Boo, like many other GRAMMY hopefuls, completed the official forms found on, then mailed in physical representations of her music—a vinyl record, a flash drive containing a music video, and a CD for good measure.

“In my mind I was like ‘I just want to show them I’m serious’”, she laughs. She included a self-addressed stamped envelope, which would be mailed back to her along with a portion of her completed form to confirm her submission. “Dramatically, it almost didn’t happen,” Boo adds. “It’s mail, [and] things get lost.”

After a long back and forth with officials, Boo’s submission packet was miraculously located days before the deadline, and added to the metaphorical pile with almost 22,000 other submissions from NARAS’ 14,000-plus members.

Since then, the GRAMMYs have begun to accept digital submissions, streamlining the process further.

The Search Goes On

In the next phase of the process, NARAS’ hand-picked crew of over 350 genre experts, songwriters, producers, and musicologists screen each and every submission, asking hard-hitting questions like:

Is there actually recorded music on this thing? Are there enough tracks for it to be considered an ‘album’? Is it definitely in the right category?’

The GRAMMYs’ submission FAQ points out that this part of the process “is not to make artistic or technical judgments about the recordings, but rather to make sure that each entry is eligible and placed in its proper category.”

Perhaps the necessity of this step can be loosely traced back to one of The GRAMMYs’ more embarrassing moments in 1989, when the inaugural GRAMMY for “Best Hard Rock/Metal Performance” was given to Jethro Tull—in all their flute-playing, non-metal glory—over a group of young upstarts named “Metallica”.

When all submissions are deemed to be legitimate and in their right place, the voting members get their first crack at the first ballot, including all 20,000-plus eligible submissions. Adra Boo estimates seeing at least 150 other submissions along with her music in just one of the categories.

Members are directed to stick to their “areas and genres of expertise” in nominating, but beyond that directive, the only rule is a limit on number of votes: Each member can vote in up to 15 categories in the genre fields, as well as all four categories of the General Field: “Record Of The Year”, “Album Of The Year”, “Song Of The Year” and “Best New Artist”.

Nominations to certain categories like “Engineering” and “Album Notes”, are not voted on by the general pool of voters, but rather by highly specialized “craft committees”, who are themselves nominated by GRAMMY chapters around the country.
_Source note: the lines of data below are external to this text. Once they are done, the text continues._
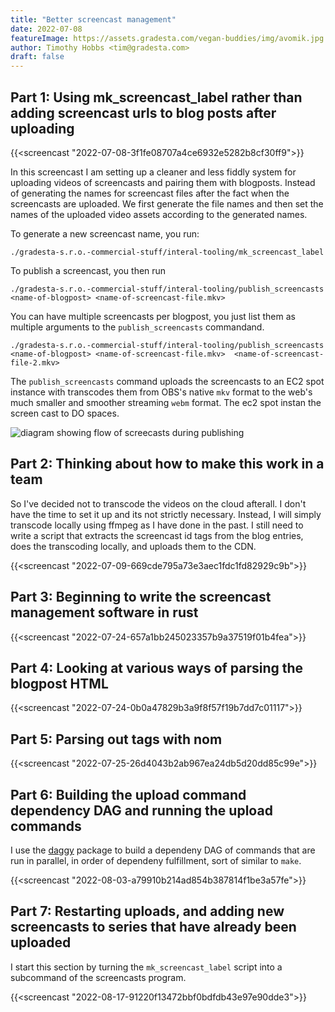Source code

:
 ```yaml
---
title: "Better screencast management"
date: 2022-07-08
featureImage: https://assets.gradesta.com/vegan-buddies/img/avomik.jpg
author: Timothy Hobbs <tim@gradesta.com>
draft: false
---
```


Part 1: Using mk_screencast_label rather than adding screencast urls to blog posts after uploading
------
{{<screencast "2022-07-08-3f1fe08707a4ce6932e5282b8cf30ff9">}}

In this screencast I am setting up a cleaner and less fiddly system for uploading videos of screencasts and pairing them with blogposts. Instead of generating the names for screencast files after the fact when the screencasts are uploaded. We first generate the file names and then set the names of the uploaded video assets according to the generated names.

To generate a new screencast name, you run:

```
./gradesta-s.r.o.-commercial-stuff/interal-tooling/mk_screencast_label
```

To publish a screencast, you then run

```
./gradesta-s.r.o.-commercial-stuff/interal-tooling/publish_screencasts <name-of-blogpost> <name-of-screencast-file.mkv>
```

You can have multiple screencasts per blogpost, you just list them as multiple arguments to the `publish_screencasts` commandand.

```
./gradesta-s.r.o.-commercial-stuff/interal-tooling/publish_screencasts <name-of-blogpost> <name-of-screencast-file.mkv>  <name-of-screencast-file-2.mkv>
```


The `publish_screencasts` command uploads the screencasts to an EC2 spot instance with transcodes them from OBS's native `mkv` format to the web's much smaller and smoother streaming `webm` format. The ec2 spot instan the screen cast to DO spaces.

![diagram showing flow of screecasts during publishing](/images/blog/publish-screecasts-flow.png)

Part 2: Thinking about how to make this work in a team
------

So I've decided not to transcode the videos on the cloud afterall. I don't have the time to set it up and its not strictly necessary. Instead, I will simply transcode locally using ffmpeg as I have done in the past. I still need to write a script that extracts the screencast id tags from the blog entries, does the transcoding locally, and uploads them to the CDN.

{{<screencast "2022-07-09-669cde795a73e3aec1fdc1fd82929c9b">}}

Part 3: Beginning to write the screencast management software in rust
--------

{{<screencast "2022-07-24-657a1bb245023357b9a37519f01b4fea">}}

Part 4: Looking at various ways of parsing the blogpost HTML
---------

{{<screencast "2022-07-24-0b0a47829b3a9f8f57f19b7dd7c01117">}}

Part 5: Parsing out tags with nom
---------------------------------------

{{<screencast "2022-07-25-26d4043b2ab967ea24db5d20dd85c99e">}}

Part 6: Building the upload command dependency DAG and running the upload commands
--------------------------------------------------------------------------------------

I use the [daggy](https://docs.rs/daggy/latest/daggy/) package to build a dependeny DAG of commands that are run in parallel, in order of dependeny fulfillment, sort of similar to `make`.

{{<screencast "2022-08-03-a79910b214ad854b387814f1be3a57fe">}}


Part 7: Restarting uploads, and adding new screencasts to series that have already been uploaded
----------------------------------------

I start this section by turning the `mk_screencast_label` script into a subcommand of the screencasts program.

{{<screencast "2022-08-17-91220f13472bbf0bdfdb43e97e90dde3">}}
On the final ballot, members are given the official nominees in each category, including the craft committee nominees. They’re again given 15 genre field votes and 4 main category votes and told to stay their lane when deciding who should get what hardware. Results are tabulated independently by accounting firm Deloitte and announced live on-air at The GRAMMY Awards.

So What Are My Chances?

Democracy can be messy. Different numbers in the same set of data can tell completely different stories. If you’re submitting in one of the four general field categories, what percentage of 20,000 other submissions are you likely to be directly up against?

Conversely, what if you had submitted back in 2006 to the now defunct “Polka” category, which at the time had less than two dozen eligible submissions? What percentage of The GRAMMYs’ membership will you appeal to?

Demographic data for The Recording Academy’s membership is hard to come by, but it is said to skew older, and this is where The GRAMMYs receive an oft-repeated criticism. An older voting bloc, the thinking goes, has a familiarity bias that lends towards valuing big names and past achievements while neglecting new and unheralded artists.

In addition, The GRAMMYs can’t enforce the ‘vote what you know’ advice they give voters. (Adra Boo admits that some of her final votes were influenced by her daughter’s tastes.) A voter may not listen to reggae at all, but if they see the name “Marley” in the category, or see that good old Snoop Lion is trying his hand at the genre, they may be more inclined to vote for one of them, rather than a potentially more-deserving but lesser-known artist.